National News

Trump Signals Consequences for Cohen Over Secret Recording

Posted July 21, 2018 10:12 a.m. EDT

BERKELEY HEIGHTS, N.J. — President Donald Trump lashed out at his longtime lawyer, Michael Cohen, on Saturday, suggesting that there could be legal consequences for Cohen, who recorded a discussion they had two months before the 2016 election about paying a former Playboy model who said she had an affair with Trump.

“Inconceivable that the government would break into a lawyer’s office (early in the morning) — almost unheard of,” Trump wrote on Twitter. “Even more inconceivable that a lawyer would tape a client — totally unheard of & perhaps illegal. The good news is that your favorite President did nothing wrong!”

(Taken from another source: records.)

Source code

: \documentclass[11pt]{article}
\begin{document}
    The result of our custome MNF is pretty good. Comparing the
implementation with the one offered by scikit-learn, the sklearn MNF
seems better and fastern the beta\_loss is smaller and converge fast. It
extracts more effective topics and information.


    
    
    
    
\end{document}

With his tweet, Trump signaled open warfare on Cohen, a longtime fixer he had until now tried to keep by his side. Cohen has publicly discussed the idea of cooperating with the Justice Department as it investigates his involvement in paying women to quash potentially damaging news stories about Trump during the campaign.

Trump, who left Washington on Friday to spend the weekend at his New Jersey golf course, added another chaotic twist to a head-spinning week that began with a widely condemned news conference with Vladimir Putin, the Russian president, in Helsinki.

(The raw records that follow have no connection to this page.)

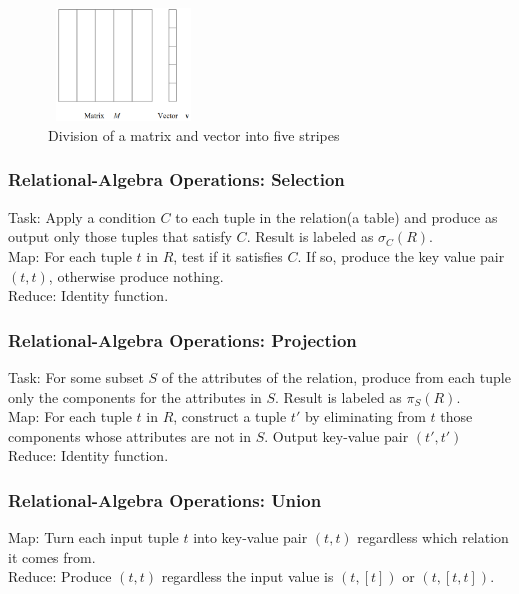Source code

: \begin{figure}[h]
    \centering
    \includegraphics[width=4cm, height = 3cm]{figs/001_mat_vec_div.PNG}
    \caption{Division of a matrix and vector into five stripes}
    \label{fig:mat_vec_div}
\end{figure}

\subsubsection{Relational-Algebra Operations: Selection}
Task: Apply a condition $C$ to each tuple in the relation(a table) and produce as output only those tuples that satisfy $C$. Result is labeled as $\sigma_C(R)$. \\

Map: For each tuple $t$ in $R$, test if it satisfies $C$. If so, produce the key value pair $(t, t)$, otherwise produce nothing. \\

Reduce: Identity function. 

\subsubsection{Relational-Algebra Operations: Projection} 
Task: For some subset $S$ of the attributes of the relation, produce from each tuple only the components for the attributes in $S$. Result is labeled as $\pi_S(R)$.\\

Map: For each tuple $t$ in $R$, construct a tuple $t'$ by eliminating from $t$ those components whose attributes are not in $S$. Output key-value pair $(t', t')$\\

Reduce: Identity function. 

\subsubsection{Relational-Algebra Operations: Union}
Map: Turn each input tuple $t$ into key-value pair $(t,t)$ regardless which relation it comes from. \\

Reduce: Produce $(t, t)$ regardless the input value is $(t, [t])$ or $(t, [t, t])$.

The president’s aides, who spent the first part of the week frantically trying to figure out how to clean up the aftermath of the news conference, have had little to say about accusations by women that Trump’s lawyers had paid them for their silence in the wake of extramarital affairs.

The White House did not immediately respond to a request for comment Saturday, but in the past, the president’s aides have called the account of the affair by the former model, Karen McDougal, “an old story that is just more fake news,” and have denied that the president was involved.

The recording is sure to raise new questions about what the president knew about the payments and when.

McDougal says she began a nearly yearlong affair with Trump in 2006, shortly after Trump’s wife, Melania, gave birth to their son Barron.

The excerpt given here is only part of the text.